Stored data:
= = =

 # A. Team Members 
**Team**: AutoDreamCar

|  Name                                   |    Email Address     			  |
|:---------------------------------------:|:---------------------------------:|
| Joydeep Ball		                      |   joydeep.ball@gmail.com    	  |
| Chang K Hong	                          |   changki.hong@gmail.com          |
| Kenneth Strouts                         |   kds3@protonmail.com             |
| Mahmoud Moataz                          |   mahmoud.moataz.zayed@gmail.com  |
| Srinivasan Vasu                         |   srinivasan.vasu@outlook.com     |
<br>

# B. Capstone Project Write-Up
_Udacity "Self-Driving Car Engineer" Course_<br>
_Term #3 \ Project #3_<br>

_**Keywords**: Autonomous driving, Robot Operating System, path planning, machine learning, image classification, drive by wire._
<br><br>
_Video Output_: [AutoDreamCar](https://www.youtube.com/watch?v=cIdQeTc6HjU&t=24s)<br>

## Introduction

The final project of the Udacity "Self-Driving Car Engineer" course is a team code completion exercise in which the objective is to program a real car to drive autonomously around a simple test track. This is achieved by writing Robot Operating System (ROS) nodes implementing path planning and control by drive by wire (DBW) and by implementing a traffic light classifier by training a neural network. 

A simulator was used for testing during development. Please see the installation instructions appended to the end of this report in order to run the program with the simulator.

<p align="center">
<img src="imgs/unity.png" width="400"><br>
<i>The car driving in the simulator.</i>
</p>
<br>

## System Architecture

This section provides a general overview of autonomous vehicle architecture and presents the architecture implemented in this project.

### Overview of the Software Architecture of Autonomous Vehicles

= = =

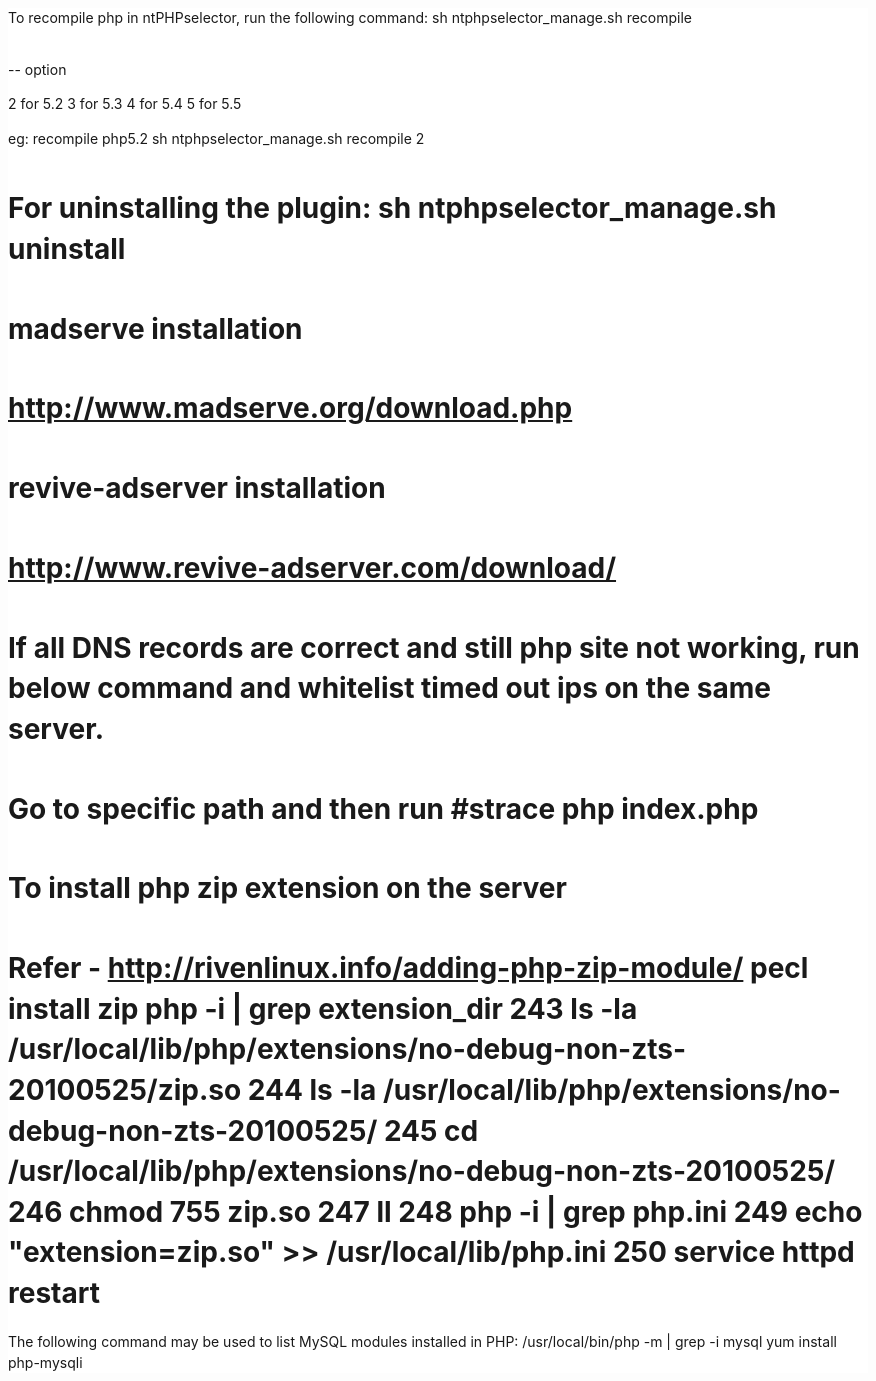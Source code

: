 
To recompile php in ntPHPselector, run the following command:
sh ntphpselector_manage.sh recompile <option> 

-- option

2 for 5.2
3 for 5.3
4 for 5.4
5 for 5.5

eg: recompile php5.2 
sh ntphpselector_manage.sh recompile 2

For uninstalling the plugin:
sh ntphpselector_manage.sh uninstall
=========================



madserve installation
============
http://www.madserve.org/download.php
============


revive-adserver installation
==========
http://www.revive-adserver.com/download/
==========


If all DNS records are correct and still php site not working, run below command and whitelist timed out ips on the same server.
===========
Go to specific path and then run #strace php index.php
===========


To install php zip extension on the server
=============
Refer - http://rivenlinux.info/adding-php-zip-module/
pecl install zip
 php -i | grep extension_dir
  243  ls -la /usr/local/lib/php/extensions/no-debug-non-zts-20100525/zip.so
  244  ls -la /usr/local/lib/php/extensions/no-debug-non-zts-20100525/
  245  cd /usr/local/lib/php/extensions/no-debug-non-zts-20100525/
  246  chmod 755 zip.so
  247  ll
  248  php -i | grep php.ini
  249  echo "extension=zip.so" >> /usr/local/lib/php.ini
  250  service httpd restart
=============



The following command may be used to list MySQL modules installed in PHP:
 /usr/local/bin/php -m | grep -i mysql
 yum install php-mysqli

= = =

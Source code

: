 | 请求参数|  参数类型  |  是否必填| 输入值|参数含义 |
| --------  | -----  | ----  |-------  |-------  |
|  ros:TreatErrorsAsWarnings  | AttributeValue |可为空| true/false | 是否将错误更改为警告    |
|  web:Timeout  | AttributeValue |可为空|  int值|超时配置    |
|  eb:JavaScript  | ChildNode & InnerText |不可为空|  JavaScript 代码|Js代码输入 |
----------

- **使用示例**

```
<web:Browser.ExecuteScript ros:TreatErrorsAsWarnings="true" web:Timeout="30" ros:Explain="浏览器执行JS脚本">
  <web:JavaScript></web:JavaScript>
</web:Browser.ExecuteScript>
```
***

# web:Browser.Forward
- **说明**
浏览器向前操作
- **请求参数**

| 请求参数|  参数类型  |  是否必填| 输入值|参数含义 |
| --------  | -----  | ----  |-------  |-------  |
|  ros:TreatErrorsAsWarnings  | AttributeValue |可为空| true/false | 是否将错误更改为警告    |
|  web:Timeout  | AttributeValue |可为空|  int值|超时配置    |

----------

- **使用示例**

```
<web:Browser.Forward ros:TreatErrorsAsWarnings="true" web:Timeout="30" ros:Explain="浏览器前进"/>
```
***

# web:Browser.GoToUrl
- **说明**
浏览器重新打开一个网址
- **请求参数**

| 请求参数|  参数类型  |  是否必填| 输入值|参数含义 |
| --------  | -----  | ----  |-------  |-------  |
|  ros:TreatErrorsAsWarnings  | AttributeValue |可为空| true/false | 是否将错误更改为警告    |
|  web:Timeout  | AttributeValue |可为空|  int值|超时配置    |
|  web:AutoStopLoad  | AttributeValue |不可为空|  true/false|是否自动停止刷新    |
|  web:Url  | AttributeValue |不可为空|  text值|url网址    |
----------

= = =

WHAT THE TASK ASKS: Given the records above, restate word for word only the lines starting at the one with "chmod 755 zip.so" and ending at the one with "yum install php-mysqli".

RESULT OF THIS TASK:
  246  chmod 755 zip.so
  247  ll
  248  php -i | grep php.ini
  249  echo "extension=zip.so" >> /usr/local/lib/php.ini
  250  service httpd restart
=============



The following command may be used to list MySQL modules installed in PHP:
 /usr/local/bin/php -m | grep -i mysql
 yum install php-mysqli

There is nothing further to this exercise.